Re: Data Node Density

2017-12-15 Thread Jeff Jirsa
Typing this on a phone during my commute, please excuse the inevitable typos in 
what I expect will be a long email because there’s nothing else for me to do 
right now. 

There’s a few reasons people don’t typically recommend huge nodes, the biggest 
reason being expansion and replacement. This question comes up from time to 
time, so here’s at least one other explanation I’ve written in the past: 
https://stackoverflow.com/questions/31563447/cassandra-cluster-data-density-data-size-per-node-looking-for-feedback-and/31690279#31690279

Streaming (the mechanism for bootstrap / rebuild / repair) doesn’t have a ton 
of retries built in. The larger the amount of data to stream, the more 
opportunities there are for failures. Streaming a terabyte probably succeeds 
just fine 99% of the time, 60TB probably much lower. In 2.2 and newer, 
resumable bootstrap makes this slightly less of a concern (assuming it’s 
implemented correctly).

There’s also some internals in play. When you bootstrap a new node, we create a 
streaming plan. To create that, we need to inspect all of the data files on 
disk, figure which files transfer, figure out how much actual data that is 
(which involves interacting with the compression info), queue them up, send 
them, where the other side compresses it again, recalculated metadata, and 
writes it to disk

The compression/metadata runs single threaded per stream, so you’re typically 
bound by the performance of the number streams, which correlates to the number 
of sending hosts. If you use vnodes, you can set the number of vnodes near how 
many cores/machines you’ll have, so you end up with approximately as many 
streams as cores.

 If you’ve already bought the hardware, you can try to make it work. You’ll 
need the heap to be big enough to calculate the streaming plans, and you’ll 
want to think about how you lay out the data directories (for JBOD to be safe 
you’ll need to be on 3.11, otherwise just raid0 it). Alternatively, as someone 
mentioned on this list in the past few weeks,  you can try to add some extra 
IPs and run more than one Cassandra instance per host - doing so let’s you 
treat each of them as a smaller instance. If you do this you’ll need to use 
rack awareness to make sure you don’t have multiple copies of data on the same 
machine, or a single hardware failure could make you lose data.

If you’re having specific problems trying to run a rebuild or bootstrap, you 
may have better luck with subrange repair - you’ll stream less data, and you 
can do it in very small chunks.
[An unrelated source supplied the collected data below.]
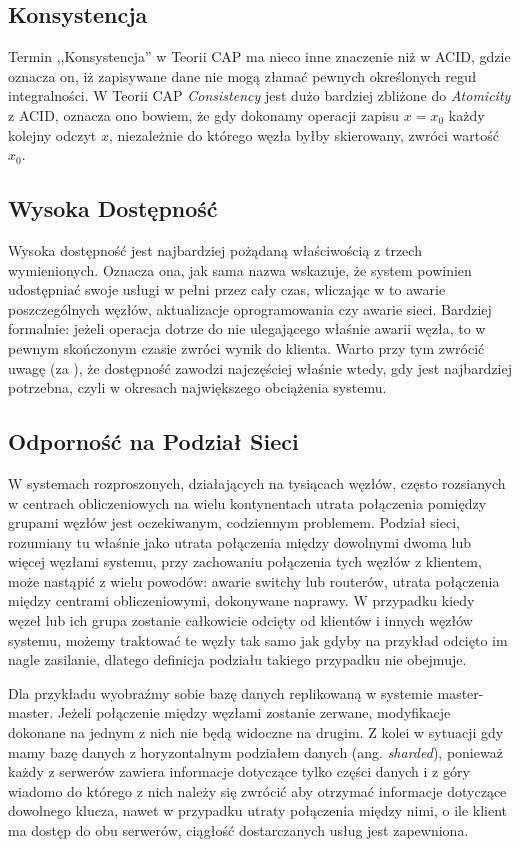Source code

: \subsection*{Konsystencja}

Termin ,,Konsystencja'' w Teorii CAP ma nieco inne znaczenie niż w ACID, gdzie oznacza on, iż zapisywane dane nie mogą złamać pewnych określonych reguł integralności. 
W Teorii CAP \emph{Consistency} jest dużo bardziej zbliżone do \emph{Atomicity} z ACID, oznacza ono bowiem, że gdy dokonamy operacji zapisu $x=x_0$ każdy kolejny odczyt $x$, niezależnie do którego węzła byłby skierowany, zwróci wartość $x_0$.

\subsection*{Wysoka Dostępność}

Wysoka dostępność jest najbardziej pożądaną właściwością z trzech wymienionych.
Oznacza ona, jak sama nazwa wskazuje, że system powinien udostępniać swoje usługi w pełni przez cały czas, wliczając w to awarie poszczególnych węzłów, aktualizacje oprogramowania czy awarie sieci. 
Bardziej formalnie: jeżeli operacja dotrze do nie ulegającego właśnie awarii węzła, to w pewnym skończonym czasie zwróci wynik do klienta.
Warto przy tym zwrócić uwagę (za  \cite{brewers-conjecture}), że dostępność zawodzi najczęściej właśnie wtedy, gdy jest najbardziej potrzebna, czyli w okresach największego obciążenia systemu.

\subsection*{Odporność na Podział Sieci}

W systemach rozproszonych, działających na tysiącach węzłów, często rozsianych w centrach obliczeniowych na wielu kontynentach utrata połączenia pomiędzy grupami węzłów jest oczekiwanym, codziennym problemem.
Podział sieci, rozumiany tu właśnie jako utrata połączenia między dowolnymi dwoma lub więcej węzłami systemu, przy zachowaniu połączenia tych węzłów z klientem, może nastąpić z wielu powodów: awarie switchy lub routerów, utrata połączenia między centrami obliczeniowymi, dokonywane naprawy.
W przypadku kiedy węzeł lub ich grupa zostanie całkowicie odcięty od klientów i innych węzłów systemu, możemy traktować te węzły tak samo jak gdyby na przykład odcięto im nagle zasilanie, dlatego definicja podziału takiego przypadku nie obejmuje.

Dla przykładu wyobraźmy sobie bazę danych replikowaną w systemie master-master.
Jeżeli połączenie między węzłami zostanie zerwane, modyfikacje dokonane na jednym z nich nie będą widoczne na drugim. 
Z kolei w sytuacji gdy mamy bazę danych z horyzontalnym podziałem danych (ang. \emph{sharded}), ponieważ każdy z serwerów zawiera informacje dotyczące tylko części danych i z góry wiadomo do którego z nich należy się zwrócić aby otrzymać informacje dotyczące dowolnego klucza, nawet w przypadku utraty połączenia między nimi, o ile klient ma dostęp do obu serwerów, ciągłość dostarczanych usług jest zapewniona.

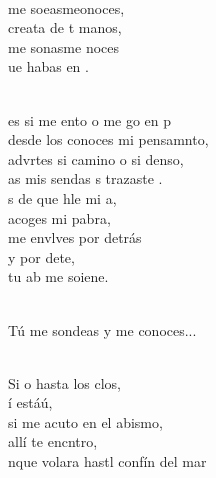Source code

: \documentclass[12pt]{article}
\begin{document}
\begin{multicols*}{2}
\begin{cancion}%
	\begin{chorus}%
	       \\
	 me soeasmeonoces, \\
	 creata de t manos, \\
	 me sonasme noces \\
	ue habas en . \\
	\end{chorus}%
	\jump\\
	es si me ento o me go en p \\
	desde los conoces mi pensamnto, \\
	advrtes si camino o si denso, \\
	as mis sendas s trazaste .  \\
	s de que hle mi a, \\
	 acoges mi pabra,  \\
	me envlves por detrás \\
	y por dete,\\
	tu ab me soiene.\\\jump\\
	\begin{chorus}%
Tú me sondeas y me conoces... \\
	\end{chorus}%
	\jump\\
	Si o hasta los clos,\\
	í estáú, \\
	si me acuto en el abismo, \\
	allí te encntro, \\
	nque volara hastl confín del mar\\

\end{cancion}
\end{multicols*}
\end{document}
Most importantly, if you’re having specific 
problems, don’t ask us if it works, tell us what’s failing and show us the 
errors. 

Having an outside firm come in and help explain and troubleshoot this for you 
is probably a good idea. The firms I’d personally trust if you were a close 
relative of mine asking for help are TheLastPickle and Instaclustr, but there’s 
also some very competent people at Pythian and SmartCat.io.



-- 
Jeff Jirsa


> On Dec 15, 2017, at 6:37 AM, Amit Agrawal  wrote:
> 
> Thanks Nicholas. Am aware of the official recommendations. However, in the 
> last project, we tried with 5 TB and it worked fine. 
> 
> So asking for expereinces around.
> 
> Anybody knows anyone who provides a consultancy on open source cassandra. 
> Datastax just does it for the enterprise version! 
> 
>> On Fri, Dec 15, 2017 at 3:08 PM, Nicolas Guyomar  
>> wrote:
>> Hi Amit,
>> 
>> This is way too much data per node, official recommendation are to try to 
>> stay below 2Tb per node, I have seen nodes up to 4Tb but then maintenance 
>> gets really complicated (backup, boostrap, streaming for repair etc etc)
>> 
>> Nicolas
>> 
>>> On 15 December 2017 at 15:01, Amit Agrawal  
>>> wrote:
>>> Hi,
>>> 
>>> We are trying to setup a 3 node cluster with 20 TB HD on each node. 
>>> its a bare metal setup with 44 cores on each node. 
>>> 
>>> So in total 60 TB, 66 cores , 3 node cluster.
>>> 
>>> The data velocity is very less, low access rates. 
>>> 
>>> has anyone tried with this configuration ?
>>> 
>>> A bit urgent. 
>>> 
>>> Regards,
>>> -A
>>> 
>>> 
>> 
> 


Re: Data Node Density

2017-12-15 Thread Amit Agrawal
Thanks Nicholas. Am aware of the official recommendations. However, in the
last project, we tried with 5 TB and it worked fine.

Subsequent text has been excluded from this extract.